Introduction
The security of LMs (LLMs) is increasingly scrutinized as they become integral in various applications, raising concerns about their potential exploitation. In this context, Zhou et al. present an innovative approach to fortify LMs against adversarial attacks that attempt to generate harmful content, commonly known as "jailbreaking." Their paper introduces a novel adversarial objective catered toward strengthening LMs and proposes an algorithm called robust prompt optimization (RPO). The crux of RPO is to use gradient-based token optimization to ensure safe outputs from LMs, thus acting as a defense mechanism that adversaries find challenging to circumvent.
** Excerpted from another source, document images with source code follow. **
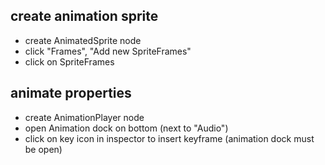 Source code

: ## create animation sprite
- create AnimatedSprite node
- click "Frames", "Add new SpriteFrames"
- click on SpriteFrames

## animate properties
- create AnimationPlayer node
- open Animation dock on bottom (next to "Audio")
- click on key icon in inspector to insert keyframe (animation dock must be open)
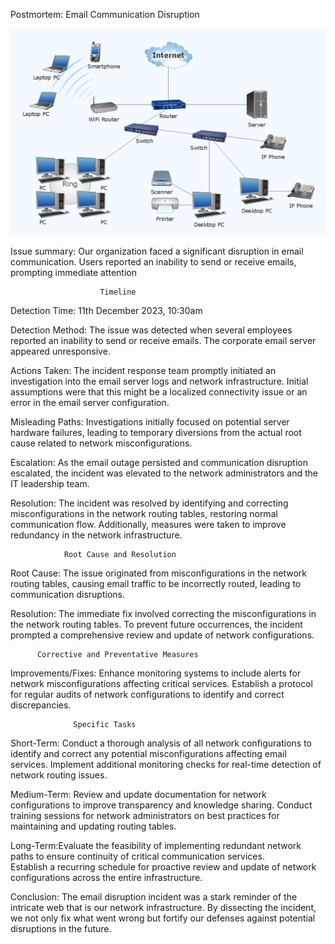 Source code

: Postmortem: Email Communication Disruption

![my image](./Network-Diagram.png)


Issue summary: Our organization faced a significant disruption in email communication. Users reported an inability to send or receive emails, prompting immediate attention



                        Timeline

Detection Time:   11th December 2023, 10:30am

Detection Method: The issue was detected when several employees reported an inability to send or receive emails. The corporate email server appeared unresponsive.

Actions Taken: The incident response team promptly initiated an investigation into the email server logs and network infrastructure. 
Initial assumptions were that this might be a localized connectivity issue or an error in the email server configuration.

Misleading Paths: Investigations initially focused on potential server hardware failures, leading to temporary diversions from the actual root cause related to network misconfigurations.

Escalation: As the email outage persisted and communication disruption escalated, the incident was elevated to the network administrators and the IT leadership team.

Resolution: The incident was resolved by identifying and correcting misconfigurations in the network routing tables, restoring normal communication flow. Additionally, measures were taken to improve redundancy in the network infrastructure.

                Root Cause and Resolution

Root Cause: The issue originated from misconfigurations in the network routing tables, causing email traffic to be incorrectly routed, leading to communication disruptions.

Resolution: The immediate fix involved correcting the misconfigurations in the network routing tables. To prevent future occurrences, the incident prompted a comprehensive review and update of network configurations.

          Corrective and Preventative Measures

Improvements/Fixes: Enhance monitoring systems to include alerts for network misconfigurations affecting critical services.
Establish a protocol for regular audits of network configurations to identify and correct discrepancies.

                  Specific Tasks

Short-Term: Conduct a thorough analysis of all network configurations to identify and correct any potential misconfigurations affecting email services.
Implement additional monitoring checks for real-time detection of network routing issues.

Medium-Term: Review and update documentation for network configurations to improve transparency and knowledge sharing.
Conduct training sessions for network administrators on best practices for maintaining and updating routing tables.

Long-Term:Evaluate the feasibility of implementing redundant network paths to ensure continuity of critical communication services.  
Establish a recurring schedule for proactive review and update of network configurations across the entire infrastructure.

Conclusion: The email disruption incident was a stark reminder of the intricate web that is our network infrastructure. By dissecting the incident, we not only fix what went wrong but fortify our defenses against potential disruptions in the future.
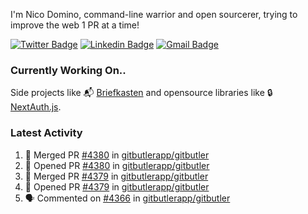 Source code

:
I'm Nico Domino, command-line warrior and open sourcerer, trying to improve the web 1 PR at a time!

[![Twitter Badge](https://img.shields.io/badge/-@ndom91-1ca0f1?style=flat-square&labelColor=1ca0f1&logo=twitter&logoColor=white&link=https://twitter.com/ndom91)](https://twitter.com/ndom91) [![Linkedin Badge](https://img.shields.io/badge/-ndom91-blue?style=flat-square&logo=Linkedin&logoColor=white&link=https://www.linkedin.com/in/ndom91/)](https://www.linkedin.com/in/ndom91/) [![Gmail Badge](https://img.shields.io/badge/-yo@ndo.dev-c14438?style=flat-square&logo=mail.ru&logoColor=white&link=mailto:yo@ndo.dev)](mailto:yo@ndo.dev)

### Currently Working On..

Side projects like 📬 [Briefkasten](https://briefkastenhq.com) and opensource libraries like 🔒 [NextAuth.js](https://github.com/nextauthjs/next-auth).

<!--START_SECTION_PROFILE_VIEWS:readme-info-->
<!--END_SECTION_PROFILE_VIEWS:readme-info-->

<!--START_SECTION_DAILY_COMMIT:readme-info-->
<!--END_SECTION_DAILY_COMMIT:readme-info-->

<!--START_SECTION_WEEKLY_COMMIT:readme-info-->
<!--END_SECTION_WEEKLY_COMMIT:readme-info-->

### Latest Activity

<!--START_SECTION:activity-->
1. 🎉 Merged PR [#4380](https://github.com/gitbutlerapp/gitbutler/pull/4380) in [gitbutlerapp/gitbutler](https://github.com/gitbutlerapp/gitbutler)
2. 💪 Opened PR [#4380](https://github.com/gitbutlerapp/gitbutler/pull/4380) in [gitbutlerapp/gitbutler](https://github.com/gitbutlerapp/gitbutler)
3. 🎉 Merged PR [#4379](https://github.com/gitbutlerapp/gitbutler/pull/4379) in [gitbutlerapp/gitbutler](https://github.com/gitbutlerapp/gitbutler)
4. 💪 Opened PR [#4379](https://github.com/gitbutlerapp/gitbutler/pull/4379) in [gitbutlerapp/gitbutler](https://github.com/gitbutlerapp/gitbutler)
5. 🗣 Commented on [#4366](https://github.com/gitbutlerapp/gitbutler/pull/4366#issuecomment-2227338209) in [gitbutlerapp/gitbutler](https://github.com/gitbutlerapp/gitbutler)
<!--END_SECTION:activity-->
Related Work and Background
The paper contextualizes its contributions within the field of adversarial robustness, particularly in NLP. It references established defenses against adversarial examples in computer vision and recognizes their limited applicability to LMs, mainly due to the discrete nature of text data. The paper critiques existing defenses for LMs as lacking in generalizability and practicality. Prior work typically focused on input preprocessing, distillation, and adversarial training, with the latter being empirically successful. However, the authors argue that adversarial attacks on LMs, such as manual or gradient-based jailbreaks, necessitate novel defenses beyond those used against adversarial examples in vision.
Approach and Contributions
The core idea put forth is a defense that is universal, practical, and effective. The paper establishes a realistic threat model encompassing adaptive adversaries capable of producing a variety of attacks. To counter such threats, they formalize a joint minimax defense objective and propose RPO, a mechanism to induce benign behavior under adversarial conditions. The algorithm improves robustness by generating defensive suffixes that, when appended to prompts, maintain harmless outputs from LMs. Empirically, RPO effectively defends against various known and unknown jailbreaks. It reduces attack success rates (ASR) dramatically, e.g., lowering the ASR on the Starling-7B model from 84% to 8.66% across 20 jailbreaks, marking a notable advancement over previous state-of-the-art defenses.
Experimental Findings
The empirical evidence strongly supports the claimed benefits of RPO. When evaluated on a set of jailbreaks unseen during optimization, the defense sustains a substantive reduction in ASRs for jailbreaks, including the highly optimized Quack attack on GPT-4, decreasing its ASR from 92% to 6%. Furthermore, RPO exhibits a negligible impact on the benign usage of LMs, emphasizing its practicality. The authors demonstrate the transferability of RPO to multiple LMs, including GPT-4, Llama-2, and Vicuna-7B, consolidating its reputation as a universal defense. Alongside, it remains robust under adaptive attacks, which modify their strategies to overcome RPO.
Conclusion
Zhou et al.'s work addresses the pressing need for secure LMs in a manner unexplored by previous research. RPO, with its practical and universal nature, sets a new standard for defending against jailbreaking. This breakthrough prompts a reassessment of adversarial attacks and defenses in NLP, encouraging the adoption of prompt optimization strategies as a robust safeguard. The research pivots the community towards acknowledging that defense against jailbreaking is manageable when approached thoughtfully, and it may pave the way for more robust and trustable deployment of LMs across various domains.